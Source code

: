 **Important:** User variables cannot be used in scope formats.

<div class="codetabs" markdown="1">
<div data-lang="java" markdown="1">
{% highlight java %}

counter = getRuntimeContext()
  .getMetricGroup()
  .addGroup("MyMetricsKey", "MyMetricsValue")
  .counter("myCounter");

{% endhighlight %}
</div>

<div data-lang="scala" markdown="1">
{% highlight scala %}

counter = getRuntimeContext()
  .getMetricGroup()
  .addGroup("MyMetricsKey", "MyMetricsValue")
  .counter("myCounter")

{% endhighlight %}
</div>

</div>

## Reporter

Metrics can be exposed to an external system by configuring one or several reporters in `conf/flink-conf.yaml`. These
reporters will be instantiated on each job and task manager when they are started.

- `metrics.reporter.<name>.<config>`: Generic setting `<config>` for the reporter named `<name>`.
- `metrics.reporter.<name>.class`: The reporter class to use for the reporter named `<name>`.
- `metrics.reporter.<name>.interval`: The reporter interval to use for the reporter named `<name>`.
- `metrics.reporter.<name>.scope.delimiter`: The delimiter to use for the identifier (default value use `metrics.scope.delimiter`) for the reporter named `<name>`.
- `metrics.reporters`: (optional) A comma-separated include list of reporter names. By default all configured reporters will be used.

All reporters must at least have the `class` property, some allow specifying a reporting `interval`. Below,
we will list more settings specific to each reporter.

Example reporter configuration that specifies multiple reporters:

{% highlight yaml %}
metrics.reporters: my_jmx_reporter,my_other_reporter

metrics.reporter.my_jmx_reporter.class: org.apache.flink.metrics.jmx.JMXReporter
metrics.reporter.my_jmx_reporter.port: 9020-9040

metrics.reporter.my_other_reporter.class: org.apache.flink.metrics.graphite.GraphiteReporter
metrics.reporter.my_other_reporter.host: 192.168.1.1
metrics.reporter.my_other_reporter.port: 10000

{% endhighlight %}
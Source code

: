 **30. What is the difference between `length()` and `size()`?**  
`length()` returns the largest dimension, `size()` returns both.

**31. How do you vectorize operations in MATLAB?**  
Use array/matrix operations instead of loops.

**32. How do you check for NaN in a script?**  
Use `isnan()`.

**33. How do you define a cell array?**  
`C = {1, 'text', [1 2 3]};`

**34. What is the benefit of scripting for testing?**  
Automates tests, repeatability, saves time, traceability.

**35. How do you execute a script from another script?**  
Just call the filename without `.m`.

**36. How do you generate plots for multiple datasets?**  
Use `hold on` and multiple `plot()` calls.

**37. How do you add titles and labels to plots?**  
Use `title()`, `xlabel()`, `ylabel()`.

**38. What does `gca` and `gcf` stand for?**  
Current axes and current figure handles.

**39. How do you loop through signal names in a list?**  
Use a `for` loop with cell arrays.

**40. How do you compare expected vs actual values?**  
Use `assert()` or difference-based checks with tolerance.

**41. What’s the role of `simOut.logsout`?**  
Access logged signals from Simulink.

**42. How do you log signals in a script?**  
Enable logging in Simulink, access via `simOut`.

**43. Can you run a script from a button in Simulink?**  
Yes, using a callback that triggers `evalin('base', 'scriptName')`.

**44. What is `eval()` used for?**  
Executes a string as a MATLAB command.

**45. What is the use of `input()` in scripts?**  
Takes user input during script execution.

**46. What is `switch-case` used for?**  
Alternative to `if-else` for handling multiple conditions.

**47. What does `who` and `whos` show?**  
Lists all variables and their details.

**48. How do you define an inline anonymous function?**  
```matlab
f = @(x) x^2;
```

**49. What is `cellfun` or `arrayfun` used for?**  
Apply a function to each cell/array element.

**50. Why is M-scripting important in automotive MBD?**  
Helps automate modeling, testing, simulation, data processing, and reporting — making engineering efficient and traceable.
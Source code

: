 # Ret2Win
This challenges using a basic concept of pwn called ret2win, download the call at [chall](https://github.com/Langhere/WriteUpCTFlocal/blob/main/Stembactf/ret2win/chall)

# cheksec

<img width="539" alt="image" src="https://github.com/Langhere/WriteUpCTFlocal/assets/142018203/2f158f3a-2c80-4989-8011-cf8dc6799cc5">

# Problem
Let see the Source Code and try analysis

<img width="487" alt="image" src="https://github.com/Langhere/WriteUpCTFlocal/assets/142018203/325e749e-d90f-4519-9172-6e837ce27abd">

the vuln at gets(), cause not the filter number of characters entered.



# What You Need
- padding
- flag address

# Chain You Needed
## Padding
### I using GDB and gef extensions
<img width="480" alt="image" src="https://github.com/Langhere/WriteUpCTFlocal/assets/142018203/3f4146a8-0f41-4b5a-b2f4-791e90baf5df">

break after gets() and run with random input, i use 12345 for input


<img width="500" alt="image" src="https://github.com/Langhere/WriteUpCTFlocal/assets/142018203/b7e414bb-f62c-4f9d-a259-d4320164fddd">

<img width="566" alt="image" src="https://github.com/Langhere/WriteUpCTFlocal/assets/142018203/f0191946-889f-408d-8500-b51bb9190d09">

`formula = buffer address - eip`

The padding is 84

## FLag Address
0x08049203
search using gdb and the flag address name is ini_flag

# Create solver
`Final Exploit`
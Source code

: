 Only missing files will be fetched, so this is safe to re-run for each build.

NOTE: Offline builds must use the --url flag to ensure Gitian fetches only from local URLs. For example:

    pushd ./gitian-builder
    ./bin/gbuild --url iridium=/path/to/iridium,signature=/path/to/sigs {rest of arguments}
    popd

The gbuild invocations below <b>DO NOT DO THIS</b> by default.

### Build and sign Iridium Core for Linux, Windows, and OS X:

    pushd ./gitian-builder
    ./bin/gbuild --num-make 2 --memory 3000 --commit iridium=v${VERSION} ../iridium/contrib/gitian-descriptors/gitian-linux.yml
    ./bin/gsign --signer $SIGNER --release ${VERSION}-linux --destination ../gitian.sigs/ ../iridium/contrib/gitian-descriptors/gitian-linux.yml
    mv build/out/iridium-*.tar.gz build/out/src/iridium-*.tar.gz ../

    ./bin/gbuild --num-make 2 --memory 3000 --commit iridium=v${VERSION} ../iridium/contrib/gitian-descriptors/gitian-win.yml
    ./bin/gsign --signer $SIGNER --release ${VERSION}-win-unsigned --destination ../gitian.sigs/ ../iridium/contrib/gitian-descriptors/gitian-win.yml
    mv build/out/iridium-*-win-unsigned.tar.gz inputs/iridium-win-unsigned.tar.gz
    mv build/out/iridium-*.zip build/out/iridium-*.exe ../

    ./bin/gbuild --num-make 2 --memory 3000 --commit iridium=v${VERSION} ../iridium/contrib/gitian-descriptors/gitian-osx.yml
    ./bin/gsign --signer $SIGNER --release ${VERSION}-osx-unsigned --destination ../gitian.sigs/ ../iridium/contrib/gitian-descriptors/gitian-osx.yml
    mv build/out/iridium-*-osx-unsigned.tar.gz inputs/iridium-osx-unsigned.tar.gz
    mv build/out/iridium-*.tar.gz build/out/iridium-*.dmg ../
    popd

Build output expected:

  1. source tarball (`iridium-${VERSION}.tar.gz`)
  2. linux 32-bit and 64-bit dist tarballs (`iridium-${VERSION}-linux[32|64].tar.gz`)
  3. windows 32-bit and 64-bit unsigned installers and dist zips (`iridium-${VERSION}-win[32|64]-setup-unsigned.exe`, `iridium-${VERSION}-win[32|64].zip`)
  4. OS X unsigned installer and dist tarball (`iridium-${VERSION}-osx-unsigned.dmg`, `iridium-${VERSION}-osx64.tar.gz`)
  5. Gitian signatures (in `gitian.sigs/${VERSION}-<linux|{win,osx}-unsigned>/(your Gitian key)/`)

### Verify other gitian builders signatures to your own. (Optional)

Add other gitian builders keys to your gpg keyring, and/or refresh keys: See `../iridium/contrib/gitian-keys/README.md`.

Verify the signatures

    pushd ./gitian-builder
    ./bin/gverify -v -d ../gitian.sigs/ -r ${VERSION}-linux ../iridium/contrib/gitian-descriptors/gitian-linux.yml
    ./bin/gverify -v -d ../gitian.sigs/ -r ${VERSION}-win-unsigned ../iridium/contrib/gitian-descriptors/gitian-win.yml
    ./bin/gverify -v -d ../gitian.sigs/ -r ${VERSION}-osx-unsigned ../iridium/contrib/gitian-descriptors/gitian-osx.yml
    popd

WHAT NEEDS TO BE DONE -
Restate verbatim all lines from the start of the data through the line containing "The delimiter to", with both ends kept.

RESPONSE -
Source code

: **Important:** User variables cannot be used in scope formats.

<div class="codetabs" markdown="1">
<div data-lang="java" markdown="1">
{% highlight java %}

counter = getRuntimeContext()
  .getMetricGroup()
  .addGroup("MyMetricsKey", "MyMetricsValue")
  .counter("myCounter");

{% endhighlight %}
</div>

<div data-lang="scala" markdown="1">
{% highlight scala %}

counter = getRuntimeContext()
  .getMetricGroup()
  .addGroup("MyMetricsKey", "MyMetricsValue")
  .counter("myCounter")

{% endhighlight %}
</div>

</div>

## Reporter

Metrics can be exposed to an external system by configuring one or several reporters in `conf/flink-conf.yaml`. These
reporters will be instantiated on each job and task manager when they are started.

- `metrics.reporter.<name>.<config>`: Generic setting `<config>` for the reporter named `<name>`.
- `metrics.reporter.<name>.class`: The reporter class to use for the reporter named `<name>`.
- `metrics.reporter.<name>.interval`: The reporter interval to use for the reporter named `<name>`.
- `metrics.reporter.<name>.scope.delimiter`: The delimiter to use for the identifier (default value use `metrics.scope.delimiter`) for the reporter named `<name>`.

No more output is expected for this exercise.